> _Assignment_: A complete answer lists every line of the material where the string "的开子集" occurs.
[Records provided]
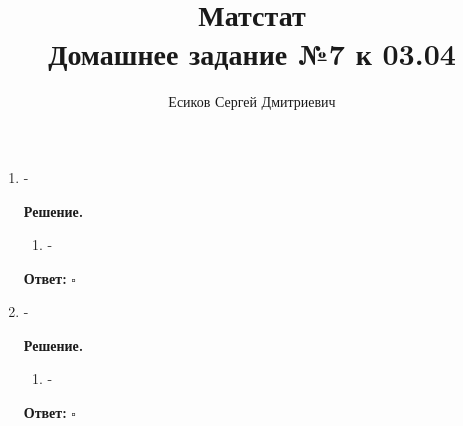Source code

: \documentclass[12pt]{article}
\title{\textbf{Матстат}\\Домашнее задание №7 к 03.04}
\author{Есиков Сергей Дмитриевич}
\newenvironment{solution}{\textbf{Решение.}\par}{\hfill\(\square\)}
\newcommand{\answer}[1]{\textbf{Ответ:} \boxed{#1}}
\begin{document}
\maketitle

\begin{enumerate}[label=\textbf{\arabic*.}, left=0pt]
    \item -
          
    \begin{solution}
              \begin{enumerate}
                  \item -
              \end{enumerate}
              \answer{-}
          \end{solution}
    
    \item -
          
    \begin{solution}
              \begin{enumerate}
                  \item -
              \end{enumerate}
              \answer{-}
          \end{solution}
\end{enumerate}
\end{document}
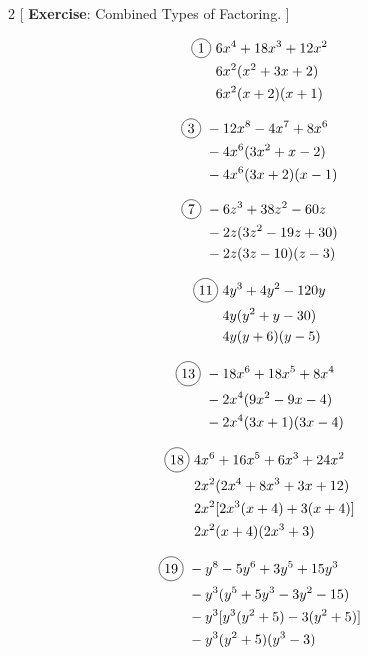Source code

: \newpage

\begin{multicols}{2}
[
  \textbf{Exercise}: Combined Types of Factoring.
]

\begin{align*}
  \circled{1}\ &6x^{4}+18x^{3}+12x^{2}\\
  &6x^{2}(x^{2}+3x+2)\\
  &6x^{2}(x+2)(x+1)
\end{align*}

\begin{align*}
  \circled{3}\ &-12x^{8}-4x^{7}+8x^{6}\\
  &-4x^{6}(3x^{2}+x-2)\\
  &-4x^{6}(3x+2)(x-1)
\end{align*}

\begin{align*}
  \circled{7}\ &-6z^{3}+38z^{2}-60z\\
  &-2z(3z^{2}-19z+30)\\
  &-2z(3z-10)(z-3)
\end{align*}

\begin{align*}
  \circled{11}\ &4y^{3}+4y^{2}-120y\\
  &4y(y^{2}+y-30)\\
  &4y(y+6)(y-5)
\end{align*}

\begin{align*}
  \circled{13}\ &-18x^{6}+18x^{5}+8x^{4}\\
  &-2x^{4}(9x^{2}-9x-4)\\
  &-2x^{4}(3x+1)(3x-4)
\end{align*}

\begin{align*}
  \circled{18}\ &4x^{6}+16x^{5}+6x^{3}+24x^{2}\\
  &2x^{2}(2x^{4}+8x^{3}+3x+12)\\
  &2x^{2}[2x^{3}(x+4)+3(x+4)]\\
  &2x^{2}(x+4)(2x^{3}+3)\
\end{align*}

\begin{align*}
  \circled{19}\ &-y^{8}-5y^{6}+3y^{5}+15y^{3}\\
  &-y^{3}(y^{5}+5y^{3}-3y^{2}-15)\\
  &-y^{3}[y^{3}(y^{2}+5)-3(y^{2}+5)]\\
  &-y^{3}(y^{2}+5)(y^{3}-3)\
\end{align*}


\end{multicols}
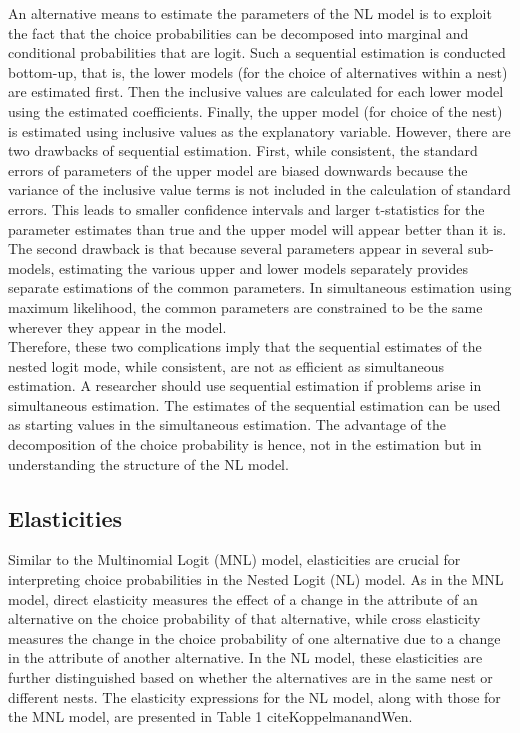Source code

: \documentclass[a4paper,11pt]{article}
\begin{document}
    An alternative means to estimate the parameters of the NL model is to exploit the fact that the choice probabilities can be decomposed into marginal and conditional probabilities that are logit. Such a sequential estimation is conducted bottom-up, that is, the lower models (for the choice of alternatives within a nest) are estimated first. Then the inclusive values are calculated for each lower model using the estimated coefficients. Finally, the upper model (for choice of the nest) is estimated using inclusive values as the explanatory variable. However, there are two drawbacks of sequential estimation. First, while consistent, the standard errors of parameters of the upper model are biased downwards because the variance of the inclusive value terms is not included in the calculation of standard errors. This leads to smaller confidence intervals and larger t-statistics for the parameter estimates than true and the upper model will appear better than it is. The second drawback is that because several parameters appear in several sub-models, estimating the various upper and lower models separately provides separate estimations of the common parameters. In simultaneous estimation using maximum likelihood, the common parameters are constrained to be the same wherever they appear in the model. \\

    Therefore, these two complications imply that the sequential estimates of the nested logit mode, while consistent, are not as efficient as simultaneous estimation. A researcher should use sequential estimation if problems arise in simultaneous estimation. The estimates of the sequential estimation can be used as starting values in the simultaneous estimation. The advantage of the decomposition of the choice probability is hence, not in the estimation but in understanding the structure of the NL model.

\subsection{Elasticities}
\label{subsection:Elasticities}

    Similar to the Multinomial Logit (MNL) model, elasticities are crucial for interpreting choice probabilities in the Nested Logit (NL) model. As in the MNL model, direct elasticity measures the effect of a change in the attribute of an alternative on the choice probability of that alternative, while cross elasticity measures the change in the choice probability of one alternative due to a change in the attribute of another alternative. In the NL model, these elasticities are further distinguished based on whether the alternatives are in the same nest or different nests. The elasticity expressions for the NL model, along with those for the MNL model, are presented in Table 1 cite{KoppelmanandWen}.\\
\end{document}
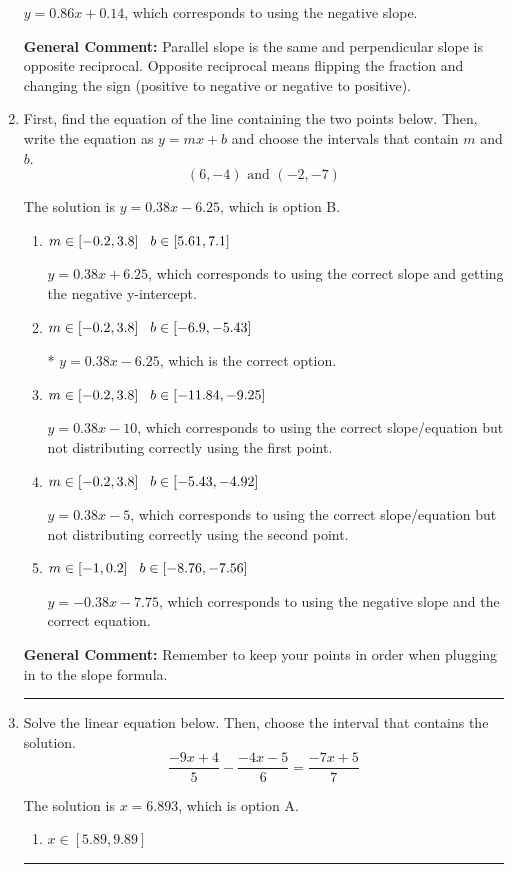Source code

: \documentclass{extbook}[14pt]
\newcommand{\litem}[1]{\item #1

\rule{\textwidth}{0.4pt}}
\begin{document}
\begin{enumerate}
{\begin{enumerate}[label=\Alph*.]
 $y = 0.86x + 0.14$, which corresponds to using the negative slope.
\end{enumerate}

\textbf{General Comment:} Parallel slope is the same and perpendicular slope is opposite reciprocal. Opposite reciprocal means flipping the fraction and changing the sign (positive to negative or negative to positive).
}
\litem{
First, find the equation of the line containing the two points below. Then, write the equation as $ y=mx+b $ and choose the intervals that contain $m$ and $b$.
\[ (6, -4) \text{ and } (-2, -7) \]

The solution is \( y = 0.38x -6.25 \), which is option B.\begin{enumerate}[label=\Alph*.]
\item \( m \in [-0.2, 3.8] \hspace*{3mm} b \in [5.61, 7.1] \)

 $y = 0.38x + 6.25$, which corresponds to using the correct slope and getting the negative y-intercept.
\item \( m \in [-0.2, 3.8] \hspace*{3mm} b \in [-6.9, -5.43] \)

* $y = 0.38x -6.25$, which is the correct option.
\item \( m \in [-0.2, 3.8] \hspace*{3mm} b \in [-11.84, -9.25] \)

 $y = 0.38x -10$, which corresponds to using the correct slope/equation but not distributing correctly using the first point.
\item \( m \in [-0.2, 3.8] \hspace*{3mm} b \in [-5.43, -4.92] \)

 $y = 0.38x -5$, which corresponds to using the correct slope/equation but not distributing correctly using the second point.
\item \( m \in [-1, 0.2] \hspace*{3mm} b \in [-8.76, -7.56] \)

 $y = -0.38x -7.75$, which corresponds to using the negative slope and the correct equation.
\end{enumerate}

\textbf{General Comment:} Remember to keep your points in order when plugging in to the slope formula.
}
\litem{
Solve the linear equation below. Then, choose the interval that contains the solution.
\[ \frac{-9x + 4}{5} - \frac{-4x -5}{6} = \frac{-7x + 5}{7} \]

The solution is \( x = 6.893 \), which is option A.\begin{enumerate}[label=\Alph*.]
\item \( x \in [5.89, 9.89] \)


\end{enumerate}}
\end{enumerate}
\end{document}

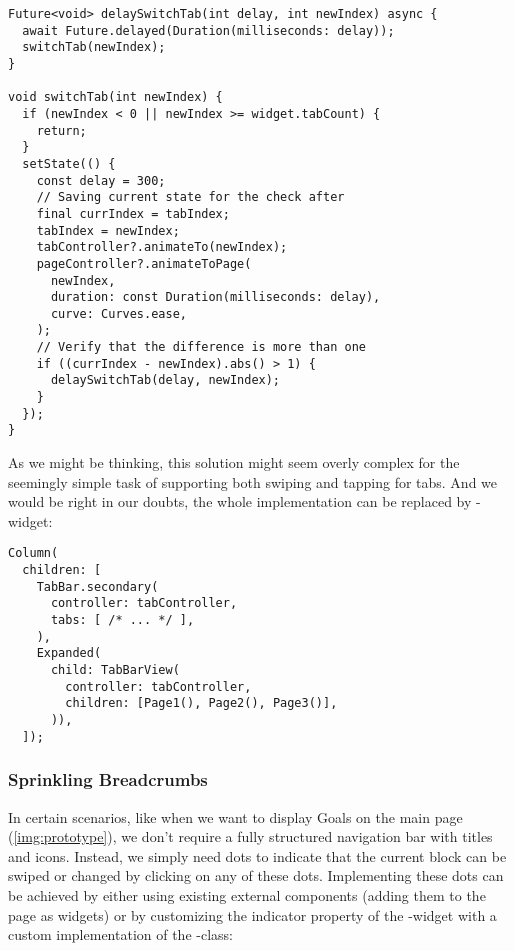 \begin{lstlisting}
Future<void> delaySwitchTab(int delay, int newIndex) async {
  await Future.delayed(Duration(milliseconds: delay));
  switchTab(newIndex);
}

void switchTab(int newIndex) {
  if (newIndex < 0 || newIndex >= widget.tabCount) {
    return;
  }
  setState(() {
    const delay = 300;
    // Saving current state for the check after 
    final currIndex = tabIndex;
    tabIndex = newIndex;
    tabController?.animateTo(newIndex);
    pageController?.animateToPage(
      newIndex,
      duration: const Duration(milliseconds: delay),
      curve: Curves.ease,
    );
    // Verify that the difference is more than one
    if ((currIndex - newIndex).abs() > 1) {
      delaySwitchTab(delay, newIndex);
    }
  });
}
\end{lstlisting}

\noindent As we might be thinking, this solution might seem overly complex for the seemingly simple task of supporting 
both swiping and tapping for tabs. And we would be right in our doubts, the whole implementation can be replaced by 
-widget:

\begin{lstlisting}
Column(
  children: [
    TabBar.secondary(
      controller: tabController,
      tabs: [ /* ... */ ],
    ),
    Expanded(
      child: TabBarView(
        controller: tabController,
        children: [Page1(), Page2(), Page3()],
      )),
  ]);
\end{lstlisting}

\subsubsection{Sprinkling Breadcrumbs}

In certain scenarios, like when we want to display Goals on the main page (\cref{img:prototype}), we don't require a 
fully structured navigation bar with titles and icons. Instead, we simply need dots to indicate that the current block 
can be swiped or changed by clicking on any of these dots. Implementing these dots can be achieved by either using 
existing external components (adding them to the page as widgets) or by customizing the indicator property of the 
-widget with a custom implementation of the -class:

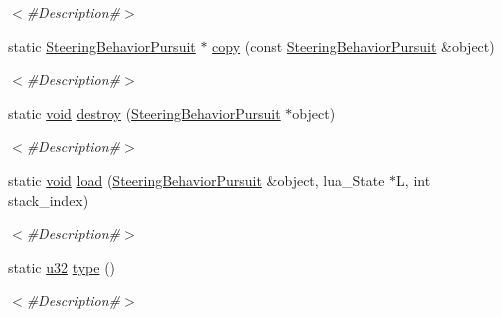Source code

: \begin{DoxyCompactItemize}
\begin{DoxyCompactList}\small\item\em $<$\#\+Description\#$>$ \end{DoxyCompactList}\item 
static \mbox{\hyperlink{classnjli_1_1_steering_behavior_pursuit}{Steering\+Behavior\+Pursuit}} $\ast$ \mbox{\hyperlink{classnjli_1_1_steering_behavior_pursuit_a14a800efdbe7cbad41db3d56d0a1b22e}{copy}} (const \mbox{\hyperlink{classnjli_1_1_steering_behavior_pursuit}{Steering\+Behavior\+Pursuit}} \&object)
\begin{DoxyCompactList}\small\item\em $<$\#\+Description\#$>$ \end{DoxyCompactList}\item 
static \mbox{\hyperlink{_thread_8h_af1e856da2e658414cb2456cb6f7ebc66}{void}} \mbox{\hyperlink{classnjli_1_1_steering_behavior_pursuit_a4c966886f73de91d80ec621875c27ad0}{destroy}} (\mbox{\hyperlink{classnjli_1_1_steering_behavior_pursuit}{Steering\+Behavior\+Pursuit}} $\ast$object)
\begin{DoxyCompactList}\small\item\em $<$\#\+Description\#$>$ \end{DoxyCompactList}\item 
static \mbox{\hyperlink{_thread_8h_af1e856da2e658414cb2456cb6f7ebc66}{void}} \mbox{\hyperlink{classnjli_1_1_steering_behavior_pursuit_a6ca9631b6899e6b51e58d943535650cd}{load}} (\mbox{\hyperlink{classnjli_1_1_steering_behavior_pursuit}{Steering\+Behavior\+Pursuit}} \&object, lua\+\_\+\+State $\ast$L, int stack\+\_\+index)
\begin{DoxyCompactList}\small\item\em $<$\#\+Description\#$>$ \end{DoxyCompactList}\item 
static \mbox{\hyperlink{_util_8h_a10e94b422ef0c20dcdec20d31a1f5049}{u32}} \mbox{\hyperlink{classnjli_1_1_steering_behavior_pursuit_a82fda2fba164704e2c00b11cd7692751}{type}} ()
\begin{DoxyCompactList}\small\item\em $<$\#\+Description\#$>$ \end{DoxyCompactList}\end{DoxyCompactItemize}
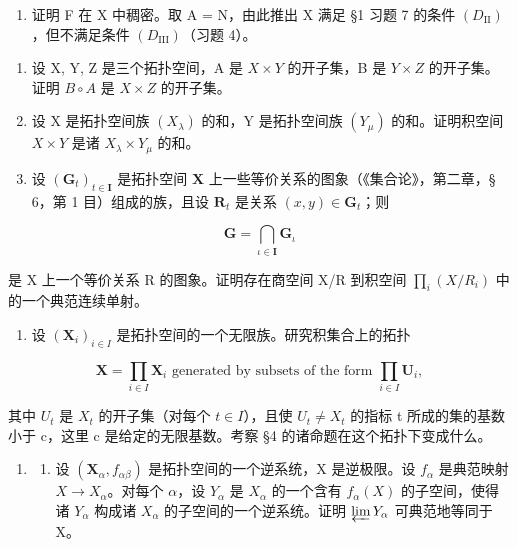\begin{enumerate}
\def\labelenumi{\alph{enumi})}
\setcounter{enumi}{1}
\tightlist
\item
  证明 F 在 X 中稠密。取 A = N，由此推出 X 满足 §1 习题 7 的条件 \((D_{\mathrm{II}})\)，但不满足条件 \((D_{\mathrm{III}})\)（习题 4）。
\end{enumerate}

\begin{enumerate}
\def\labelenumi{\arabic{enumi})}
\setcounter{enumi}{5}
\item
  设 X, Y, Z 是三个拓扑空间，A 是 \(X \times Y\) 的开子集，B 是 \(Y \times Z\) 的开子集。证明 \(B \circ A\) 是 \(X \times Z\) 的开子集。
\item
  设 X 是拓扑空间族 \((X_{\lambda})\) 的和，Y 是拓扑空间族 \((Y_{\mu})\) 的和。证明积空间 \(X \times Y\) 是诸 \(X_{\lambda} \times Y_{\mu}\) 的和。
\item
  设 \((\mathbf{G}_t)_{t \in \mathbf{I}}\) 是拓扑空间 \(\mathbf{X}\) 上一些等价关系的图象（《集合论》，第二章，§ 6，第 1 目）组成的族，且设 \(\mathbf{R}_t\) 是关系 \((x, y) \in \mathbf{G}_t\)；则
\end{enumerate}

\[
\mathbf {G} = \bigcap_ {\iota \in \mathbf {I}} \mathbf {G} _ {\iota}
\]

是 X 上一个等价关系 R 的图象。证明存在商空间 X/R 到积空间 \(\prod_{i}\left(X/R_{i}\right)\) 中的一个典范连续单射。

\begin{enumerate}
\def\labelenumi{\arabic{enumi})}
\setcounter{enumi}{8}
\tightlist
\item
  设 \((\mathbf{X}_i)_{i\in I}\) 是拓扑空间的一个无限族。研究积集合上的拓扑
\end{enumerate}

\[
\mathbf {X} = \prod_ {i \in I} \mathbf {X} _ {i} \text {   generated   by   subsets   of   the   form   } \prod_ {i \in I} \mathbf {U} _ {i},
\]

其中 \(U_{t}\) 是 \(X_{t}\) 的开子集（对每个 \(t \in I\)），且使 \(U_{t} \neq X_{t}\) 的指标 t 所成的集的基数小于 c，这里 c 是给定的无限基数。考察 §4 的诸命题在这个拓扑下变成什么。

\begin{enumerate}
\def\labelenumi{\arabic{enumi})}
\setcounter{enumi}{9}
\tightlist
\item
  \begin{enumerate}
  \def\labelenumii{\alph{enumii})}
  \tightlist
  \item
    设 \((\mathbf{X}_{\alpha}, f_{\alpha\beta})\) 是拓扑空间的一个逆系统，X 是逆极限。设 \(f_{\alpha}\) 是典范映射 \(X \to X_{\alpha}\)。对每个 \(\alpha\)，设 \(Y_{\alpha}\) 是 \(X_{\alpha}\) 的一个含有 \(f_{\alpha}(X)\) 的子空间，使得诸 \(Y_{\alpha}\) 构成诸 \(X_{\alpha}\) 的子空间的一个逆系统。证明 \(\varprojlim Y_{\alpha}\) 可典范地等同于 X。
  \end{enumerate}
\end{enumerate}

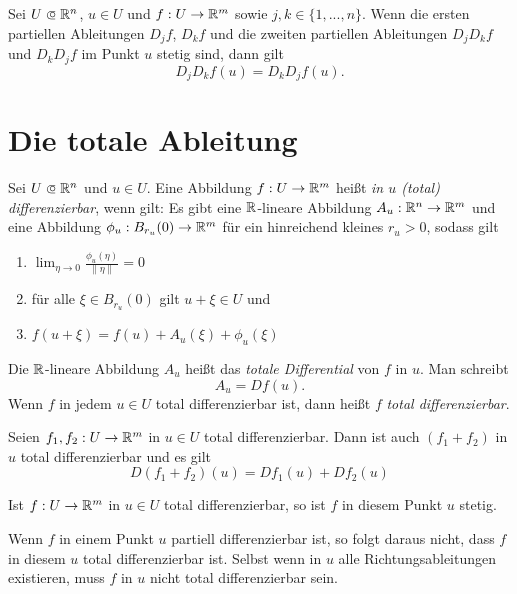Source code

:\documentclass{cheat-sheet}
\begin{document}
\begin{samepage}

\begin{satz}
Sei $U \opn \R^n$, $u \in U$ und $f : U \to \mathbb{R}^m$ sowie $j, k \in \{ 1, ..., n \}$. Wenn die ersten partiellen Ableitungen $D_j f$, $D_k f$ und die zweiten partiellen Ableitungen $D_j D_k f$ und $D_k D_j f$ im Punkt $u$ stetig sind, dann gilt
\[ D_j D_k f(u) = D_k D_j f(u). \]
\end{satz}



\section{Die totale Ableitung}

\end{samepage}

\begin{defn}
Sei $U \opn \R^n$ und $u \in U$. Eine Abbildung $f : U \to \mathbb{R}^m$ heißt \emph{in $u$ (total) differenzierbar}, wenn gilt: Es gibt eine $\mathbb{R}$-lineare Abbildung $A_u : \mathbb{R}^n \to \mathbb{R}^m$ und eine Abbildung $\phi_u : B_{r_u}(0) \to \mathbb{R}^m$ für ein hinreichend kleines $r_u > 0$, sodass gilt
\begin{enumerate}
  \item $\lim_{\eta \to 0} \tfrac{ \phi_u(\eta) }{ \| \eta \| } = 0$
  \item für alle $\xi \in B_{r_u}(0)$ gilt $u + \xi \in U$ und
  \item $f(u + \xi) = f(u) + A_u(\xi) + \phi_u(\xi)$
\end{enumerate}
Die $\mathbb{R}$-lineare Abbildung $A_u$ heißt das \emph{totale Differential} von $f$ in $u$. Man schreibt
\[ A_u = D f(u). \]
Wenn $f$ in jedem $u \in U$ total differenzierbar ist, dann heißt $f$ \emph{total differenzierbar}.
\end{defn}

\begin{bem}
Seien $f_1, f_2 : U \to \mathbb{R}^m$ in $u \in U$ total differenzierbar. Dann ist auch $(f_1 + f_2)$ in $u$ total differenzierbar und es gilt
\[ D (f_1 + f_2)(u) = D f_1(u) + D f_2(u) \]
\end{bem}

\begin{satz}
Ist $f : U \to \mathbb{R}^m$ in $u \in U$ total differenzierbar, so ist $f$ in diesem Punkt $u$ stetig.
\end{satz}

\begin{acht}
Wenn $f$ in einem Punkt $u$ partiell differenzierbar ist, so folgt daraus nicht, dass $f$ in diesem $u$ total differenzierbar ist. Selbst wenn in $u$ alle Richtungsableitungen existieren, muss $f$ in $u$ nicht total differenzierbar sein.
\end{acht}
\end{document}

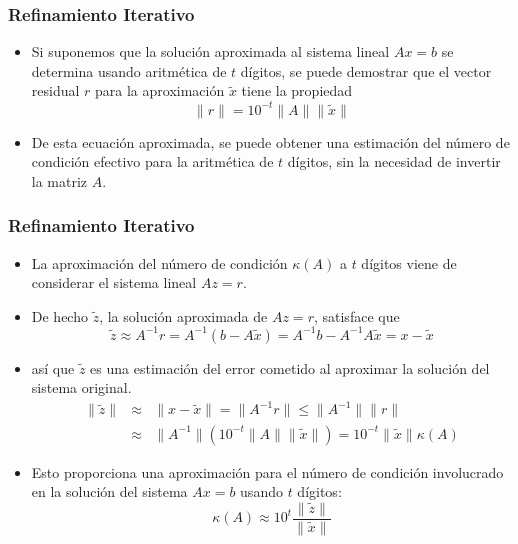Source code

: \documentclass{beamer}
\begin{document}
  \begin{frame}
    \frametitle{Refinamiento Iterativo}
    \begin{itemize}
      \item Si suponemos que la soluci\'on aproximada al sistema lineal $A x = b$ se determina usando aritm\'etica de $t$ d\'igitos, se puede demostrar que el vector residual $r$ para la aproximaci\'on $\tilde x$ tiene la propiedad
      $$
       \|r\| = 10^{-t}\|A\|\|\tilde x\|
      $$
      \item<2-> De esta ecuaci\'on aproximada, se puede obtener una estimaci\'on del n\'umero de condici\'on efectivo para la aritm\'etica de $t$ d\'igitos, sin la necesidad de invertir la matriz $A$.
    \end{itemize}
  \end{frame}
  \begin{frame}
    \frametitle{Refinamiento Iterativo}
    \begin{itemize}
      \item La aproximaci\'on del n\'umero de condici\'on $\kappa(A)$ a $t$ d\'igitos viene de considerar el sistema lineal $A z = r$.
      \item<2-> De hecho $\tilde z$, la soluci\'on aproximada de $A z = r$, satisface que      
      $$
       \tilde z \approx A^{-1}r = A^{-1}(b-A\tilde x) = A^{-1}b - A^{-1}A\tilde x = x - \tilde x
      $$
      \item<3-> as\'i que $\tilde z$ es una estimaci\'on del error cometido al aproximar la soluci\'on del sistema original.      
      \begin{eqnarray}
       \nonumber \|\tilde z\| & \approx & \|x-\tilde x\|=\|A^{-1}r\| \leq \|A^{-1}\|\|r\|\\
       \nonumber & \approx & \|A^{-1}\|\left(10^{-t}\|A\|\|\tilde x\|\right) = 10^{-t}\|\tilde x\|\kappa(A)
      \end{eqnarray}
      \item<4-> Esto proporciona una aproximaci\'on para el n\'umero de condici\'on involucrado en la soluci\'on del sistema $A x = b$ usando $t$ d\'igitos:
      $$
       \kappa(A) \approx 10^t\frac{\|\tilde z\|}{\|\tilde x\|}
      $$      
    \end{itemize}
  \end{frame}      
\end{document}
[/Records provided]
> _Result of this task_:
  设 X, Y, Z 是三个拓扑空间，A 是 \(X \times Y\) 的开子集，B 是 \(Y \times Z\) 的开子集。证明 \(B \circ A\) 是 \(X \times Z\) 的开子集。
其中 \(U_{t}\) 是 \(X_{t}\) 的开子集（对每个 \(t \in I\)），且使 \(U_{t} \neq X_{t}\) 的指标 t 所成的集的基数小于 c，这里 c 是给定的无限基数。考察 §4 的诸命题在这个拓扑下变成什么。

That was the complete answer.